Now, at Liverpool, the position of Rafael Benitez seems to have been undermined still further by the actions of their owners, George Gillett and Tom Hicks. It
has become apparent as the season has worn on that Liverpool are not going to mount a serious championship challenge in the Premier League. In fact, if anything they seem to have taken a
backward step since last season, and are currently playing like they have more in common with the likes of Everton, Manchester City and Portsmouth than they have with Chelsea, Manchester United
and Arsenal. The money that was reported to be delivered to Benitez to further strengthen his squad doesn't appear to have been forthcoming, and now there are worrying rumours coming from
Anfield regarding a need to restructure the club's finances ahead of the construction of a proposed new stadium in Stanley Park. There are some Liverpool supporters that are starting to sound
increasingly alarmed, to the point of drawing similarities with the beginning of the decline of Leeds United.
The problem at the centre of Liverpool's current difficulties is the funding of their take-over last year. As with Manchester United, Liverpool were subject to
a leveraged buyout, meaning that Gillett and Hicks utilised stock market rules to purchase the club for a fraction of its actual value. At the time, Liverpool's supporters were very supine
about it all. Stars and stripes flags were waved at Anfield. The new owners were more than happy to lap up the praise when they got to the European Cup final in May, even though they'd had
precious little to do with it. This season, their big summer signing Fernando Torres has carried them single-handedly through the season. They made a dog's dinner of getting through their group
stage, losing to Besiktas and Marseille in a group that they should have had sewn up with games to spare. In the Premier League, they have slowly and consistently fallen further and further
away from the top three since the start of the season.

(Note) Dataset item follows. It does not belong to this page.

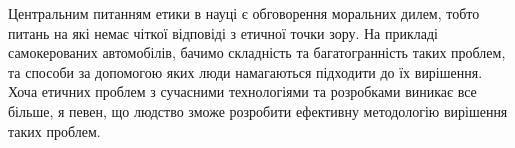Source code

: Центральним питанням етики в науці є обговорення моральних дилем, тобто питань на які немає чіткої відповіді з етичної точки зору. На прикладі самокерованих автомобілів, бачимо складність та багатогранність таких проблем, та способи за допомогою яких люди намагаються підходити до їх вирішення. Хоча етичних проблем з сучасними технологіями та розробками виникає все більше, я певен, що людство зможе розробити ефективну методологію вирішення таких проблем.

The major problem for Liverpool FC is that they simply cannot afford to not qualify for the Champions League this season and, indeed, every season for the
forseeable future. The buyout of the club cost £300m, which has been loaded against the club itself. On top of this, one of Gillett and Hicks' first acts when they took over was to promise to
build a new stadium, at a cost of a further £300m. Liverpool were already said to be £80m in debt at the time of the buyout. Gillett and Hicks are said to be trying to restructure the club's
finances through the banks, but this in itself is an expensive business. A recent report in the Daily Telegraph put the cost of the restructuring at £15m, and the cost of the new stadium has
already risen to £400m, with £20m having already been paid to architects.

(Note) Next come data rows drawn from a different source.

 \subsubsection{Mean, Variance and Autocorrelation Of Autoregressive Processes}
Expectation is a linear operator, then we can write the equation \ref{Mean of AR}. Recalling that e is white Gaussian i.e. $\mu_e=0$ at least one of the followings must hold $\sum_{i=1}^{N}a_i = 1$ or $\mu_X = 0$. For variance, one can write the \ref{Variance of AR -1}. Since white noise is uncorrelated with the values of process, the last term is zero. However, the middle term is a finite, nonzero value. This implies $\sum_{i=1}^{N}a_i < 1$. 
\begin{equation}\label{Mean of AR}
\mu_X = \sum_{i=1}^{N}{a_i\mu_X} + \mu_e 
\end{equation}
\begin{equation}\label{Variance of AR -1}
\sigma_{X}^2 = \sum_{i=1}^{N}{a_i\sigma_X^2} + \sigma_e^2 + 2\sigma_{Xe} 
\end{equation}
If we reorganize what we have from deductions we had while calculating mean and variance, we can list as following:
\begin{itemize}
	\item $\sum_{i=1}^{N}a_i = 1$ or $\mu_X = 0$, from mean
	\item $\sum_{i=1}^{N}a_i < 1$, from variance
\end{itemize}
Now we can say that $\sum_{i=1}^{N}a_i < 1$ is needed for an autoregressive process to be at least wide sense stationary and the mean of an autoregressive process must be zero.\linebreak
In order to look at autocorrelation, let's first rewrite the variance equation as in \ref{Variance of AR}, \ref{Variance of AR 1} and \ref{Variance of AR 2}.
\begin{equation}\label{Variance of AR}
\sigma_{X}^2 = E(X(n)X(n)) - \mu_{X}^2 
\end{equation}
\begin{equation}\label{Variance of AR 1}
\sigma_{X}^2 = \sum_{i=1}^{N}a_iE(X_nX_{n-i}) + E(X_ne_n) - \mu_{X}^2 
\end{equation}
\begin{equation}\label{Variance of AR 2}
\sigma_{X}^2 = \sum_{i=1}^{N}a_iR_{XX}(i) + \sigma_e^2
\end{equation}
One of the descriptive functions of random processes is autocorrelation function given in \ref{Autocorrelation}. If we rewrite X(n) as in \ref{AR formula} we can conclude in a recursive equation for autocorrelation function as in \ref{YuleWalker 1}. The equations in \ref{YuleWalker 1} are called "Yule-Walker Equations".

In the beginning, Liverpool's supporters were open to the idea. Broadly, they supported Gillett and Hicks against their rivals in bidding, Dubai International
Capital, who represent the interests of the ultra-wealthy Maktoum family. Gillett and Hicks said the right thing. However, leverage buyouts are done for one reason. To buy something that is
considered under-valued in the market without putting much investment in and sell it on at a profit. DIC may well have the funding to underwrite the club's debts, but they have already stated
publicly that they don't much want to pour money into a black hole (and why, indeed, should they?). The danger, for Liverpool, is that they could end up hundreds of millions pounds in debt,
unable to service so much as the interest payments on debts that they may already have unnecessarily run up.
At Manchester United, supporters were already protesting before the Glazer takeover. It might not have been enough to prevent the buyout there from going
through (although anyone looking at the end of year figures coming from Old Trafford will be able to tell you that journalists stating massive profits there simply hasn't read the full story of
how they've been massaged), but their disaffected supporters at least have an alternative. Liverpool supporters might just find that things could get a lot worse for them before they get any
better.
Friday, 01 February 08, 07:10 PM
Here's a video from December 1983 of Liverpool (about who's current woes I have quite a lot to say) coming up against what I can only presume was an unexpectedly feisty Coventry City side in the First Division. Commentary comes from a pre-histrionics John Motson.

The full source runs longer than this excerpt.